According to a Fox News story, which cites an unnamed U.S. official, the three objects shot down over three days were all balloons. They were much smaller in size to the massive one that floated across North America before it was shot down off the Carolina coast February 4, the story said.
When recovery of the first balloon was still ongoing off the Carolina coast, much to the dismay of the Chinese Communist Party, U.S. fighter jets scrambled and shot down an object near Alaska on Friday. On Saturday, in the Yukon territory, a third object was shot down over Canadian airspace. Then, on Sunday, an object was downed over the massive lake that borders the U.S. and Canada.
According to a related Associated Press story, Kirby told reporters Monday that U.S. officials have not ruled out if the objects belong to China.

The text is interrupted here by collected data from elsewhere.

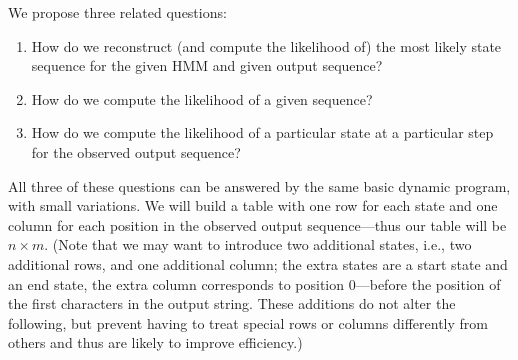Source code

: \documentclass[11pt]{article}
\begin{document}
We propose three related questions:
\begin{enumerate}
  \item How do we reconstruct (and compute the likelihood of) the most
  likely state sequence for the given HMM and given output sequence?  
  \item How do we compute the likelihood of a given sequence?  
  \item How do we compute the likelihood of a particular state at
  a particular step for the observed output sequence?
\end{enumerate}
All three of these questions can be answered by the same basic
dynamic program, with small variations.  We will build a table
with one row for each state and one column for each position
in the observed output sequence---thus our table will be $n\times m$.
(Note that we may want to introduce two additional states, i.e.,
two additional rows, and one additional column; the extra states are
a start state and an end state, the extra column corresponds to position
0---before the position of the first characters in the output string.
These additions do not alter the following, but prevent having to treat
special rows or columns differently from others and thus are likely to
improve efficiency.)
\end{document}

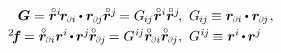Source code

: \nopagebreak\vspace{-0.1em}
\begin{equation*}\label{componentsofdeformationtensors}
\begin{array}{r@{\hspace{.5em}}l}
\bm{G} = \initiallocationvector^i \hspace{-0.25ex} \currentlocationvector_\differentialindex{i} \hspace{-0.1ex} \dotp \currentlocationvector_\differentialindex{\hspace{-0.1ex}j} \initiallocationvector^j \hspace{-0.25ex}
= G_{\hspace{-0.15ex}i\hspace{-0.1ex}j} \hspace{.1ex} \initiallocationvector^i \initiallocationvector^j
\hspace{-0.3ex} , &
G_{\hspace{-0.15ex}i\hspace{-0.1ex}j} \hspace{-0.2ex} \equiv
\currentlocationvector_\differentialindex{i} \hspace{-0.1ex} \dotp \currentlocationvector_\differentialindex{\hspace{-0.1ex}j}
\hspace{.1ex} ,
\\[.25em]
%
{{^2}\hspace{-0.4ex}\bm{f}} \hspace{-0.2ex} =  \initiallocationvector_\differentialindex{i} \currentlocationvector^{i} \hspace{-0.2ex} \dotp \hspace{-0.15ex} \currentlocationvector^j \hspace{-0.1ex} \initiallocationvector_\differentialindex{\hspace{-0.1ex}j} \hspace{-0.2ex}
= G^{\hspace{.1ex}i\hspace{-0.1ex}j} \initiallocationvector_\differentialindex{i} \initiallocationvector_\differentialindex{\hspace{-0.1ex}j} \hspace{-0.2ex}
\hspace{.2ex} , &
G^{\hspace{.1ex}i\hspace{-0.1ex}j} \hspace{-0.2ex} \equiv
\currentlocationvector^{i} \hspace{-0.2ex} \dotp \hspace{-0.15ex} \currentlocationvector^j

\end{array}
\end{equation*}
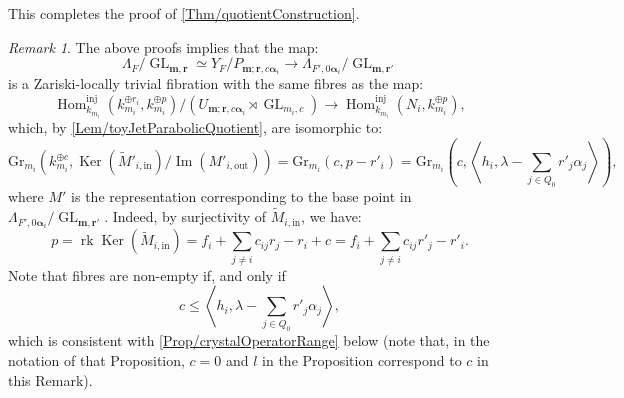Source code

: \documentclass[a4paper,12pt]{article}
\theoremstyle{definition}
\theoremstyle{plain}
\theoremstyle{remark}
\newtheorem{remark}[definition]{Remark}
\DeclareMathOperator{\Ker}{Ker}
\DeclareMathOperator{\GL}{GL}
\DeclareMathOperator{\Hom}{Hom}
\DeclareMathOperator{\Ima}{Im}
\DeclareMathOperator{\rk}{rk}
\newcommand\bfalpha{\bm{\alpha}}
\newcommand\bfm{\mathbf{m}}
\newcommand\bfr{\mathbf{r}}
\begin{document}
This completes the proof of \cref{Thm/quotientConstruction}.

\begin{remark}\label{Rem/fibresRecursiveQuotient}
The above proofs implies that the map:
\[
\Lambda_F/\GL_{\bfm,\bfr}\simeq Y_F/P_{\bfm;\bfr,c\bfalpha_i}\rightarrow\Lambda_{F',0\bfalpha_i}/\GL_{\bfm,\bfr'}
\]
is a Zariski-locally trivial fibration with the same fibres as the map:
\[
\Hom_{k_{m_i}}^{\mathrm{inj}}(k_{m_i}^{\oplus r_i},k_{m_i}^{\oplus p})/(U_{\bfm;\bfr,c\bfalpha_i}\rtimes\GL_{m_i,c})
\rightarrow
\Hom_{k_{m_i}}^{\mathrm{inj}}(N_i,k_{m_i}^{\oplus p}),
\]
which, by \cref{Lem/toyJetParabolicQuotient}, are isomorphic to:
\[
\mathrm{Gr}_{m_i}\left( k_{m_i}^{\oplus c},\Ker(\widetilde{M}'_{i,\mathrm{in}})/\Ima(M'_{i,\mathrm{out}})\right)
=\mathrm{Gr}_{m_i}(c,p-r'_i)
=\mathrm{Gr}_{m_i}\left(c,\left\langle h_i,\lambda-\sum_{j\in Q_0}r'_j\alpha_j\right\rangle\right)
,
\]
where $M'$ is the representation corresponding to the base point in $\Lambda_{F',0\bfalpha_i}/\GL_{\bfm,\bfr'}$. Indeed, by surjectivity of $\widetilde{M}_{i,\mathrm{in}}$, we have:
\[
p=\rk\Ker(\widetilde{M}_{i,\mathrm{in}})=f_i+\sum_{j\ne i}c_{ij}r_j-r_i+c=f_i+\sum_{j\ne i}c_{ij}r'_j-r'_i.
\]
Note that fibres are non-empty if, and only if
\[
c\leq\left\langle h_i,\lambda-\sum_{j\in Q_0}r'_j\alpha_j\right\rangle,
\]
which is consistent with \cref{Prop/crystalOperatorRange} below (note that, in the notation of that Proposition, $c=0$ and $l$ in the Proposition correspond to $c$ in this Remark).
\end{remark}
\end{document}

The Biden administration has said the first balloon is the property of China and was being used to spy on strategic military sites as if drifted eastward. China said it was a “civilian” balloon that drifted too far.
National security analyst Bob Maginnis, with the Family Research Council, tells AFN it appears a dangerous new phase is developing between the U.S. and China. Hopefully, he adds, the Pentagon is recognizing the United States is entering a “cold war” with China that he says is troubling to witness.
“And I would expect,” Maginnis observes, “that the administration is going to have to, at some point here in the very near future, give us more facts than they have as yet.”